3. Number of experts used to establish the ground truth for the test set and the qualifications of those experts
- N/A. This device clearance is based on substantial equivalence to predicate devices and conformance to an international standard (ISO 5361:1999(E)), not on a clinical or performance study requiring expert ground truth establishment for a test set. The FDA's review and clearance process involves their own experts, but not in the context of establishing ground truth for a specific device efficacy or diagnostic accuracy study.

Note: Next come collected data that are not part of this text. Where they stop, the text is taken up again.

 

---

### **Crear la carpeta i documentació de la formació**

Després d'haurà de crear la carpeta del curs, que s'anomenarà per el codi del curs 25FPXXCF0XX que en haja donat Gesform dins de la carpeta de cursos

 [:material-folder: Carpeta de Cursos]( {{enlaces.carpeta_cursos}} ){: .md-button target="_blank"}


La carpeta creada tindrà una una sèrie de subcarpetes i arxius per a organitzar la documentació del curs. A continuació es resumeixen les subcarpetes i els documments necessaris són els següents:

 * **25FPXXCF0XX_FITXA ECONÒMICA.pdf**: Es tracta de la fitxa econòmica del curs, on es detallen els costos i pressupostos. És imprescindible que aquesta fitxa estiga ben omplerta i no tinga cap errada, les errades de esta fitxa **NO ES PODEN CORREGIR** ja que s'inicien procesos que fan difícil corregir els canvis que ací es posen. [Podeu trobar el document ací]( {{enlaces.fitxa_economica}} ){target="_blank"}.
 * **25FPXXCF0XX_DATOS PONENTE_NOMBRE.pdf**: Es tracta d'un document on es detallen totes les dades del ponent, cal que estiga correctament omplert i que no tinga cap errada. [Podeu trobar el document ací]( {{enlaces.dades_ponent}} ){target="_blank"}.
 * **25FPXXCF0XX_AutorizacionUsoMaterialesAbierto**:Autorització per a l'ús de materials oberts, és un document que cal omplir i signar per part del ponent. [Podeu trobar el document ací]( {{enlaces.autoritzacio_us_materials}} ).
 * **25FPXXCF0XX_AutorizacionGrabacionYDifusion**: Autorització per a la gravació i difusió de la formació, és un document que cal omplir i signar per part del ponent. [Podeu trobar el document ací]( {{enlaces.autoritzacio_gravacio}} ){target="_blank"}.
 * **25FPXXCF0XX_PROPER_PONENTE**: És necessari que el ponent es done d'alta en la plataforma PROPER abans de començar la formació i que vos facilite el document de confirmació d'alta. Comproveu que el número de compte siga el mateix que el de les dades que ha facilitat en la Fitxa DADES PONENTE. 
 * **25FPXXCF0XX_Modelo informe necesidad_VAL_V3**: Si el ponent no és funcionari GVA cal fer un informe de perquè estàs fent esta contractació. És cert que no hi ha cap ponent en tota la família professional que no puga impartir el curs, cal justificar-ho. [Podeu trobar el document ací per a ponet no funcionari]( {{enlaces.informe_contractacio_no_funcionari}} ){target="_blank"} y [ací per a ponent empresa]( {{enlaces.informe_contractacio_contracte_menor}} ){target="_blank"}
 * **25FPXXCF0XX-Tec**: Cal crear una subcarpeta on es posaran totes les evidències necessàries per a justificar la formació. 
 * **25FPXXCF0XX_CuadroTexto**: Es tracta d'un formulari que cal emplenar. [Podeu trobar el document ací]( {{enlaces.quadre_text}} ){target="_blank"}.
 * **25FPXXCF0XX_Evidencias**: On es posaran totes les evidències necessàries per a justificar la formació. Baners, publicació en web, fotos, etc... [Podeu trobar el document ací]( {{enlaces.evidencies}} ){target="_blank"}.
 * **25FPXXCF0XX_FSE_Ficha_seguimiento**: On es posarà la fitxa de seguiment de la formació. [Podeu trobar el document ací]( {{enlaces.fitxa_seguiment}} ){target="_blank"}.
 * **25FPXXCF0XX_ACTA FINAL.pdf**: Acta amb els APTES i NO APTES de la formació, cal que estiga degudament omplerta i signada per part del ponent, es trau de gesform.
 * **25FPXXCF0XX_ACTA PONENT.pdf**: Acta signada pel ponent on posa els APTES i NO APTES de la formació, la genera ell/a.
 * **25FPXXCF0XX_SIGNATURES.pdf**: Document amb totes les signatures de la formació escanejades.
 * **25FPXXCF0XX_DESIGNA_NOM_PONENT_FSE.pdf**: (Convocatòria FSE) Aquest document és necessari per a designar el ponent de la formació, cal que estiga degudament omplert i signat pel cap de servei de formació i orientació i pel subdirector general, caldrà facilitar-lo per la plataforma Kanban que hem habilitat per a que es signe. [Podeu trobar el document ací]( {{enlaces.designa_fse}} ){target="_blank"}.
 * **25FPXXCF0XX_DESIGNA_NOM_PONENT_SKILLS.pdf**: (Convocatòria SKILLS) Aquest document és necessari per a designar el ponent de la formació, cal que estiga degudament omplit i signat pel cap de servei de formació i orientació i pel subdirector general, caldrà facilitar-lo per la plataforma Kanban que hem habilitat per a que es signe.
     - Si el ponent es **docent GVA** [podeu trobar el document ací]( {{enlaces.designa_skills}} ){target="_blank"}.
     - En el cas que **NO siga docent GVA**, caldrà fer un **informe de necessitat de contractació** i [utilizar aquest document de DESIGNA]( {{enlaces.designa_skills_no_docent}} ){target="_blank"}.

4. Adjudication method for the test set
- N/A. No specific test set requiring adjudication in this context.
5. If a multi-reader multi-case (MRMC) comparative effectiveness study was done, If so, what was the effect size of how much human readers improve with AI vs without AI assistance
- N/A. This is a physical medical device (endotracheal tube), not an AI-powered diagnostic or assistive tool. MRMC studies are not relevant here.
6. If a standalone (i.e. algorithm only without human-in-the loop performance) was done
- N/A. This is a physical medical device, not an algorithm.
7. The type of ground truth used
- N/A. Not applicable for this type of device clearance. Instead of ground truth, the submission relies on:
8. The sample size for the training set
- N/A. Not applicable. There is no AI training set for this physical device.
9. How the ground truth for the training set was established
- N/A. Not applicable. There is no AI training set for this physical device.
Summary based on the provided text:
The clearance for the Well Lead Endotracheal Tube (K042683) was based on demonstrating substantial equivalence to predicate devices and conformance to the ISO 5361:1999(E) standard for dimensions, design, material, sterility, and packaging. This is typical for Class II physical medical devices where a new clinical performance study is not required if the device is sufficiently similar to existing devices on the market. The text does not describe a clinical study with specific acceptance criteria, test sets, or ground truth establishment as would be expected for a novel diagnostic or therapeutic device requiring de novo authorization or a PMA.